Line by line, copy the material that follows without leaving anything out.

**Material provided**
━━━━
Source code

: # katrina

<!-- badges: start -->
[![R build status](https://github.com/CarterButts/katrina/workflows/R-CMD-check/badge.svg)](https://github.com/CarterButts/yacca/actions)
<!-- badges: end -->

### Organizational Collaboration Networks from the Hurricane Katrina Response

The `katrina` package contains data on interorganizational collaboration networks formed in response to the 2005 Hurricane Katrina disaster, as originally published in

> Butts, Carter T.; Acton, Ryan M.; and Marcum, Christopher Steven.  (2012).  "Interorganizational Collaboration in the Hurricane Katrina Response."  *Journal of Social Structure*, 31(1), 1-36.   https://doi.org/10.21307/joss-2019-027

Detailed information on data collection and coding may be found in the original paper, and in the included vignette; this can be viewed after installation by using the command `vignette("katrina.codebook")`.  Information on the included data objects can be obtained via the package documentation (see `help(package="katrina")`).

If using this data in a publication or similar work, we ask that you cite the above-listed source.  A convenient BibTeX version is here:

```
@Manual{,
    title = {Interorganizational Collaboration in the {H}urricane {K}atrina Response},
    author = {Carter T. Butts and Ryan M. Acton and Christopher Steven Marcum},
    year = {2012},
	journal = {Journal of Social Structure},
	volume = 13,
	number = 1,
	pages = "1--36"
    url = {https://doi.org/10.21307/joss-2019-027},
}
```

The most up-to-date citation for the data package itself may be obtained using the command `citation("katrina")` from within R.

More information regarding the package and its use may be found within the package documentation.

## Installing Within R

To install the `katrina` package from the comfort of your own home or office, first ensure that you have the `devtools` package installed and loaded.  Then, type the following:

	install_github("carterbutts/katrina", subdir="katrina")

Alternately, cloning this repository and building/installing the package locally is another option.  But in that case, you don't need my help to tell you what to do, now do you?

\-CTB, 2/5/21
━━━━
**Your solution**
Source code

: # katrina

<!-- badges: start -->
[![R build status](https://github.com/CarterButts/katrina/workflows/R-CMD-check/badge.svg)](https://github.com/CarterButts/yacca/actions)
<!-- badges: end -->

### Organizational Collaboration Networks from the Hurricane Katrina Response

The `katrina` package contains data on interorganizational collaboration networks formed in response to the 2005 Hurricane Katrina disaster, as originally published in

> Butts, Carter T.; Acton, Ryan M.; and Marcum, Christopher Steven.  (2012).  "Interorganizational Collaboration in the Hurricane Katrina Response."  *Journal of Social Structure*, 31(1), 1-36.   https://doi.org/10.21307/joss-2019-027

Detailed information on data collection and coding may be found in the original paper, and in the included vignette; this can be viewed after installation by using the command `vignette("katrina.codebook")`.  Information on the included data objects can be obtained via the package documentation (see `help(package="katrina")`).

If using this data in a publication or similar work, we ask that you cite the above-listed source.  A convenient BibTeX version is here:

```
@Manual{,
    title = {Interorganizational Collaboration in the {H}urricane {K}atrina Response},
    author = {Carter T. Butts and Ryan M. Acton and Christopher Steven Marcum},
    year = {2012},
	journal = {Journal of Social Structure},
	volume = 13,
	number = 1,
	pages = "1--36"
    url = {https://doi.org/10.21307/joss-2019-027},
}
```

The most up-to-date citation for the data package itself may be obtained using the command `citation("katrina")` from within R.

More information regarding the package and its use may be found within the package documentation.

## Installing Within R

To install the `katrina` package from the comfort of your own home or office, first ensure that you have the `devtools` package installed and loaded.  Then, type the following:

	install_github("carterbutts/katrina", subdir="katrina")

Alternately, cloning this repository and building/installing the package locally is another option.  But in that case, you don't need my help to tell you what to do, now do you?

\-CTB, 2/5/21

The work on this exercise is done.